Note: the following transcript is a radio script and contains audio cues and other quirks (including imperfect grammar) of the medium. It may contain typos.


 TQ: Are you recording?

SEB: I’m recording are you recording?

TQ: No… you’re in the recording booth!

SEB: Laughs.X

TQ: Ok Sam, are you ready for a bonus story. 

SEB: I have been waiting for this story basically since you started writing the podcast. 

TQ: Oh man, I hope it delivers.

SEB: Yeah it probably won’t, if the rest of the series has been any predictor. 

TQ: yeah, it’s basically like no satisfactory answers, only gray area…

SEB: We should introduce ourselves.

TQ: I’m Taylor Quimby… host.

SEB: I’m Sam Evans-Brown. I’m the producer.

TQ: Here’s the story

[Music]

Hilary Waldman [14] – My name is Hilary Waldman, and I was a health writer for the Hartford Courant.

Hilary works in communications at Hartford HealthCare in Connecticut – and back in the late nineties, she wrote about a woman named Karen Vanderhoof-Forschner.

Hilary Waldman [20] - Karen had a very disabled  baby who was born with devastating disabilities.

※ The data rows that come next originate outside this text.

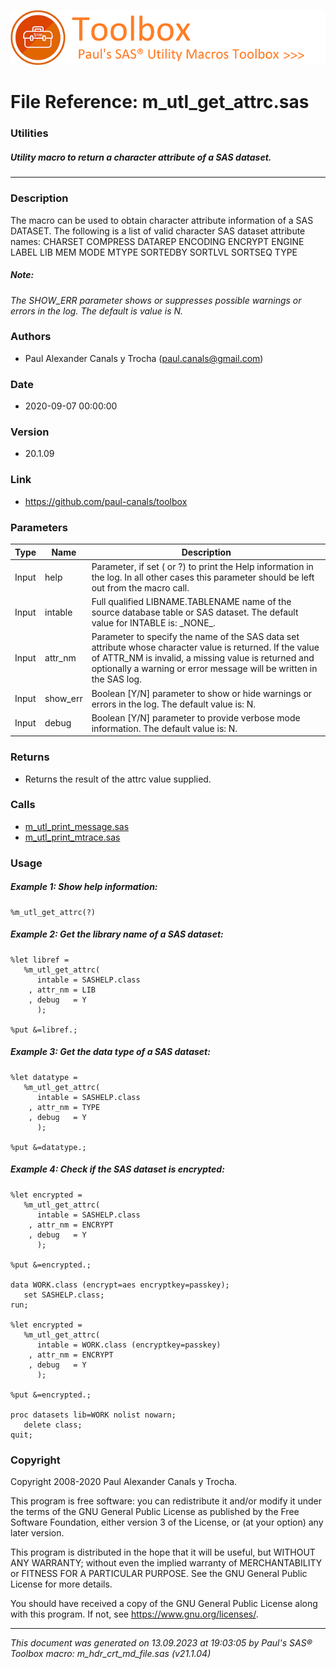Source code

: ![../../misc/images/doc_header.png](../../misc/images/doc_header.png)
# 
# File Reference: m_utl_get_attrc.sas

### Utilities

##### Utility macro to return a character attribute of a SAS dataset.

***

### Description
The macro can be used to obtain character attribute information of a SAS DATASET. The following is a list of valid character SAS dataset attribute names:
 CHARSET
 COMPRESS
 DATAREP
 ENCODING
 ENCRYPT
 ENGINE
 LABEL
 LIB
 MEM
 MODE
 MTYPE
 SORTEDBY
 SORTLVL
 SORTSEQ
 TYPE


##### *Note:*
*The SHOW_ERR parameter shows or suppresses possible warnings or errors in the log. The default is value is N.*

### Authors
* Paul Alexander Canals y Trocha (paul.canals@gmail.com)

### Date
* 2020-09-07 00:00:00

### Version
* 20.1.09

### Link
* https://github.com/paul-canals/toolbox

### Parameters
| Type | Name | Description |
| ---- | ---- | ----------- |
| Input | help | Parameter, if set ( or ?) to print the Help information in the log. In all other cases this parameter should be left out from the macro call. |
| Input | intable | Full qualified LIBNAME.TABLENAME name of the source database table or SAS dataset. The default value for INTABLE is: \_NONE\_. |
| Input | attr_nm | Parameter to specify the name of the SAS data set attribute whose character value is returned. If the value of ATTR_NM is invalid, a missing value is returned and optionally a warning or error message will be written in the SAS log. |
| Input | show_err | Boolean [Y/N] parameter to show or hide warnings or errors in the log. The default value is: N. |
| Input | debug | Boolean [Y/N] parameter to provide verbose mode information. The default value is: N. |

### Returns
* Returns the result of the attrc value supplied.

### Calls
* [m_utl_print_message.sas](m_utl_print_message.md)
* [m_utl_print_mtrace.sas](m_utl_print_mtrace.md)

### Usage

##### Example 1: Show help information:
```sas
%m_utl_get_attrc(?)
```

##### Example 2: Get the library name of a SAS dataset:
```sas
%let libref =
   %m_utl_get_attrc(
      intable = SASHELP.class
    , attr_nm = LIB
    , debug   = Y
      );

%put &=libref.;

```

##### Example 3: Get the data type of a SAS dataset:
```sas
%let datatype =
   %m_utl_get_attrc(
      intable = SASHELP.class
    , attr_nm = TYPE
    , debug   = Y
      );

%put &=datatype.;

```

##### Example 4: Check if the SAS dataset is encrypted:
```sas
%let encrypted =
   %m_utl_get_attrc(
      intable = SASHELP.class
    , attr_nm = ENCRYPT
    , debug   = Y
      );

%put &=encrypted.;

data WORK.class (encrypt=aes encryptkey=passkey);
   set SASHELP.class;
run;

%let encrypted =
   %m_utl_get_attrc(
      intable = WORK.class (encryptkey=passkey)
    , attr_nm = ENCRYPT
    , debug   = Y
      );

%put &=encrypted.;

proc datasets lib=WORK nolist nowarn;
   delete class;
quit;

```

### Copyright
Copyright 2008-2020 Paul Alexander Canals y Trocha. 
 
This program is free software: you can redistribute it and/or modify 
it under the terms of the GNU General Public License as published by 
the Free Software Foundation, either version 3 of the License, or 
(at your option) any later version. 
 
This program is distributed in the hope that it will be useful, 
but WITHOUT ANY WARRANTY; without even the implied warranty of 
MERCHANTABILITY or FITNESS FOR A PARTICULAR PURPOSE. See the 
GNU General Public License for more details. 
 
You should have received a copy of the GNU General Public License 
along with this program. If not, see <https://www.gnu.org/licenses/>. 


***
*This document was generated on 13.09.2023 at 19:03:05  by Paul's SAS&reg; Toolbox macro: m_hdr_crt_md_file.sas (v21.1.04)*
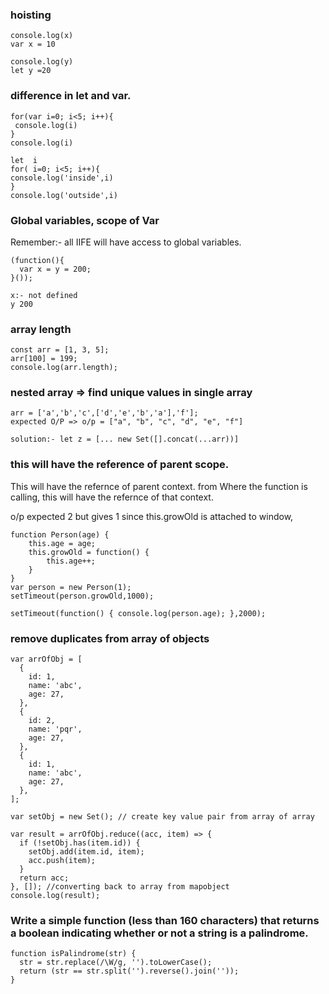 ### hoisting

```
console.log(x)
var x = 10

console.log(y)
let y =20
```

### difference in let and var.

```
for(var i=0; i<5; i++){​​​
 console.log(i)
}​​​
console.log(i)

let  i
for( i=0; i<5; i++){​​​
console.log('inside',i)
}​​​
console.log('outside',i)
```

### Global variables, scope of Var

Remember:- all IIFE will have access to global variables.

```
(function(){
  var x = y = 200;
}());

x:- not defined
y 200
```

### array length

```
const arr = [1, 3, 5];
arr[100] = 199;
console.log(arr.length);
```

### nested array => find unique values in single array

```
arr = ['a','b','c',['d','e','b','a'],'f'];
expected O/P => o/p = ["a", "b", "c", "d", "e", "f"]

solution:- let z = [... new Set([].concat(...arr))]
```

### this will have the reference of parent scope.

This will have the refernce of parent context. from Where the function is calling, this will have the refernce of that context.

o/p expected 2 but gives 1 since this.growOld is attached to window,

```
function Person(age) {
    this.age = age;
    this.growOld = function() {
        this.age++;
    }
}
var person = new Person(1);
setTimeout(person.growOld,1000);

setTimeout(function() { console.log(person.age); },2000);
```

### remove duplicates from array of objects

```
var arrOfObj = [
  {
    id: 1,
    name: 'abc',
    age: 27,
  },
  {
    id: 2,
    name: 'pqr',
    age: 27,
  },
  {
    id: 1,
    name: 'abc',
    age: 27,
  },
];

var setObj = new Set(); // create key value pair from array of array

var result = arrOfObj.reduce((acc, item) => {
  if (!setObj.has(item.id)) {
    setObj.add(item.id, item);
    acc.push(item);
  }
  return acc;
}, []); //converting back to array from mapobject
console.log(result);
```

### Write a simple function (less than 160 characters) that returns a boolean indicating whether or not a string is a palindrome.

```
function isPalindrome(str) {
  str = str.replace(/\W/g, '').toLowerCase();
  return (str == str.split('').reverse().join(''));
}
```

He was blind, I think he was deaf, I think he couldn’t eat without a feeding tube… Looking back, on her pregnancy, she began to think about being sick, and her animals were sick.

TQ: During pregnancy, Karen’s joints ached… her golden retriever was having seizures… the cats were throwing up a lot.  

SEB: And she believed this was all related?

TQ: Yes. She read something in a book, and she was starting to think… this sounds like Lyme disease.

Hilary Waldman [22] - You know I guess I’m going to say that she self-diagnosed herself, and then she attributed her baby’s difficulties to her infection with Lyme.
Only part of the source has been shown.